* _Exercise_
Going through the data below, please show each line containing the string "magiconch".

* _Records provided_
────────────────

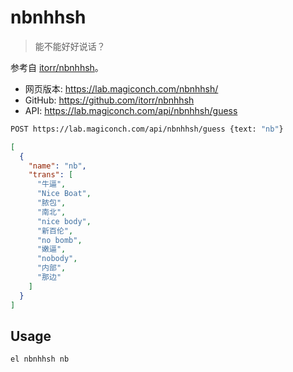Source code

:# nbnhhsh

> 能不能好好说话？

参考自 [itorr/nbnhhsh](https://github.com/itorr/nbnhhsh)。

- 网页版本: <https://lab.magiconch.com/nbnhhsh/>
- GitHub: <https://github.com/itorr/nbnhhsh>
- API: <https://lab.magiconch.com/api/nbnhhsh/guess>

```sh
POST https://lab.magiconch.com/api/nbnhhsh/guess {text: "nb"}
```

```json
[
  {
    "name": "nb",
    "trans": [
      "牛逼",
      "Nice Boat",
      "脓包",
      "南北",
      "nice body",
      "新百伦",
      "no bomb",
      "嫩逼",
      "nobody",
      "内部",
      "那边"
    ]
  }
]
```

## Usage

```sh
el nbnhhsh nb
```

────────────────

* _Task answer_
- 网页版本: <https://lab.magiconch.com/nbnhhsh/>
- API: <https://lab.magiconch.com/api/nbnhhsh/guess>
POST https://lab.magiconch.com/api/nbnhhsh/guess {text: "nb"}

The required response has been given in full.